How to set the default charset to utf-8 for creating table when using hibernate with java persistence annotations

4 min read >

Setting default charset to utf-8 for tables using hibernate with JPA annotations

Engineering Insights & Enterprise solutions

Yesterday I encountered a problem when trying to persist a String value into a MySQL column of type ‘text‘ (the problem also occurs for column types ‘tinytext‘, ‘mediumtext‘ etc.)

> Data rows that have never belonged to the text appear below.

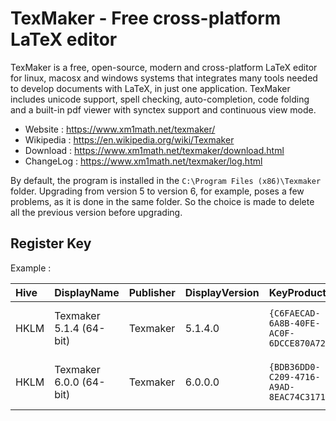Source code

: # TexMaker - Free cross-platform LaTeX editor

TexMaker is a free, open-source, modern and cross-platform LaTeX editor for linux,
macosx and windows systems that integrates many tools needed to develop
documents with LaTeX, in just one application.
TexMaker includes unicode support, spell checking, auto-completion,
code folding and a built-in pdf viewer with synctex support and
continuous view mode.

* Website : https://www.xm1math.net/texmaker/
* Wikipedia : https://en.wikipedia.org/wiki/Texmaker
* Download : https://www.xm1math.net/texmaker/download.html
* ChangeLog : https://www.xm1math.net/texmaker/log.html

By default, the program is installed in the `C:\Program Files (x86)\Texmaker` folder.
Upgrading from version 5 to version 6, for example, poses a few problems, as it is done in the same folder.
So the choice is made to delete all the previous version before upgrading.


## Register Key

Example :

 | Hive | DisplayName | Publisher | DisplayVersion | KeyProduct | UninstallExe |
 |:---- |:----------- |:--------- |:-------------- |:---------- |:------------ |
 | HKLM | Texmaker 5.1.4 (64-bit) | Texmaker | 5.1.4.0 | `{C6FAECAD-6A8B-40FE-AC0F-6DCCE870A729}` | `MsiExec.exe /I{C6FAECAD-6A8B-40FE-AC0F-6DCCE870A729}` |
 | HKLM | Texmaker 6.0.0 (64-bit) | Texmaker | 6.0.0.0 | `{BDB36DD0-C209-4716-A9AD-8EAC74C31716}` | `MsiExec.exe /I{BDB36DD0-C209-4716-A9AD-8EAC74C31716}` |
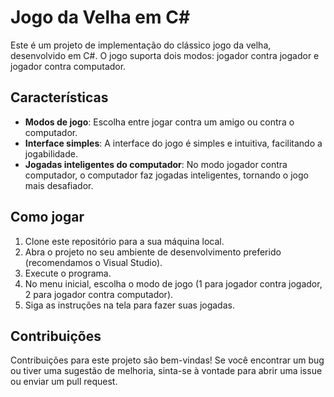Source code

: # Jogo da Velha em C#

Este é um projeto de implementação do clássico jogo da velha, desenvolvido em C#. O jogo suporta dois modos: jogador contra jogador e jogador contra computador.

## Características

- **Modos de jogo**: Escolha entre jogar contra um amigo ou contra o computador.
- **Interface simples**: A interface do jogo é simples e intuitiva, facilitando a jogabilidade.
- **Jogadas inteligentes do computador**: No modo jogador contra computador, o computador faz jogadas inteligentes, tornando o jogo mais desafiador.

## Como jogar

1. Clone este repositório para a sua máquina local.
2. Abra o projeto no seu ambiente de desenvolvimento preferido (recomendamos o Visual Studio).
3. Execute o programa.
4. No menu inicial, escolha o modo de jogo (1 para jogador contra jogador, 2 para jogador contra computador).
5. Siga as instruções na tela para fazer suas jogadas.

## Contribuições

Contribuições para este projeto são bem-vindas! Se você encontrar um bug ou tiver uma sugestão de melhoria, sinta-se à vontade para abrir uma issue ou enviar um pull request.
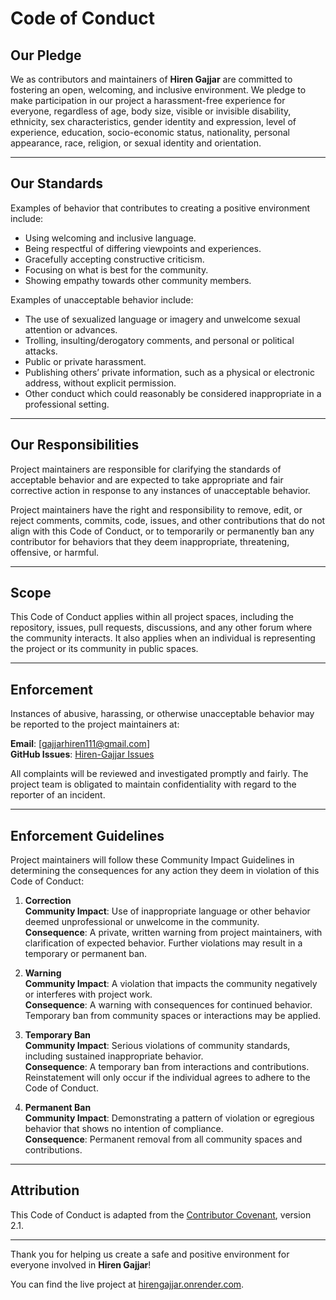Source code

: # Code of Conduct

## Our Pledge

We as contributors and maintainers of **Hiren Gajjar** are committed to fostering an open, welcoming, and inclusive environment. We pledge to make participation in our project a harassment-free experience for everyone, regardless of age, body size, visible or invisible disability, ethnicity, sex characteristics, gender identity and expression, level of experience, education, socio-economic status, nationality, personal appearance, race, religion, or sexual identity and orientation.

---

## Our Standards

Examples of behavior that contributes to creating a positive environment include:
- Using welcoming and inclusive language.
- Being respectful of differing viewpoints and experiences.
- Gracefully accepting constructive criticism.
- Focusing on what is best for the community.
- Showing empathy towards other community members.

Examples of unacceptable behavior include:
- The use of sexualized language or imagery and unwelcome sexual attention or advances.
- Trolling, insulting/derogatory comments, and personal or political attacks.
- Public or private harassment.
- Publishing others’ private information, such as a physical or electronic address, without explicit permission.
- Other conduct which could reasonably be considered inappropriate in a professional setting.

---

## Our Responsibilities

Project maintainers are responsible for clarifying the standards of acceptable behavior and are expected to take appropriate and fair corrective action in response to any instances of unacceptable behavior.

Project maintainers have the right and responsibility to remove, edit, or reject comments, commits, code, issues, and other contributions that do not align with this Code of Conduct, or to temporarily or permanently ban any contributor for behaviors that they deem inappropriate, threatening, offensive, or harmful.

---

## Scope

This Code of Conduct applies within all project spaces, including the repository, issues, pull requests, discussions, and any other forum where the community interacts. It also applies when an individual is representing the project or its community in public spaces.

---

## Enforcement

Instances of abusive, harassing, or otherwise unacceptable behavior may be reported to the project maintainers at:

**Email**: [gajjarhiren111@gmail.com]  
**GitHub Issues**: [Hiren-Gajjar Issues](https://github.com/HirenGajjar/hiren.409/issues)

All complaints will be reviewed and investigated promptly and fairly. The project team is obligated to maintain confidentiality with regard to the reporter of an incident.

---

## Enforcement Guidelines

Project maintainers will follow these Community Impact Guidelines in determining the consequences for any action they deem in violation of this Code of Conduct:

1. **Correction**  
   **Community Impact**: Use of inappropriate language or other behavior deemed unprofessional or unwelcome in the community.  
   **Consequence**: A private, written warning from project maintainers, with clarification of expected behavior. Further violations may result in a temporary or permanent ban.

2. **Warning**  
   **Community Impact**: A violation that impacts the community negatively or interferes with project work.  
   **Consequence**: A warning with consequences for continued behavior. Temporary ban from community spaces or interactions may be applied.

3. **Temporary Ban**  
   **Community Impact**: Serious violations of community standards, including sustained inappropriate behavior.  
   **Consequence**: A temporary ban from interactions and contributions. Reinstatement will only occur if the individual agrees to adhere to the Code of Conduct.

4. **Permanent Ban**  
   **Community Impact**: Demonstrating a pattern of violation or egregious behavior that shows no intention of compliance.  
   **Consequence**: Permanent removal from all community spaces and contributions.

---

## Attribution

This Code of Conduct is adapted from the [Contributor Covenant](https://www.contributor-covenant.org), version 2.1.

---

Thank you for helping us create a safe and positive environment for everyone involved in **Hiren Gajjar**!

You can find the live project at [hirengajjar.onrender.com](https://hirengajjar.onrender.com/).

The first confusing thing was that the error message returned by MySQL was
java.sql.BatchUpdateException: Data truncation: Data too long for column 'my_column'

The confusing thing was that the column was of type ‘text‘ (length=65536), and I then changed it to type ‘mediumtext‘ (length=16777215), but the value that I was trying to persist had only around 6000 characters, so it was not a problem with the data length.
Instead, the one thing that was noticeable about my String value was that it contained non-ASCII characters (particularly Romanian characters with diacritics).

After a little search on the web, I found the following MySQL bug description http://bugs.mysql.com/bug.php?id=17872
A comment on that page ([8 Mar 2006 9:53] [ name withheld ]) also contains some more links to similar bug descriptions.

Now it was a little clearer that the problem was caused by the Romanian characters (and the error message was just stupid), so the next thing to do was to figure out why the database table didn’t store UTF-8 characters.

Although I created the database with
create database mydb character set utf8 collate utf8_general_ci;
still, the tables created inside it had the collation latin1_swedish_ci.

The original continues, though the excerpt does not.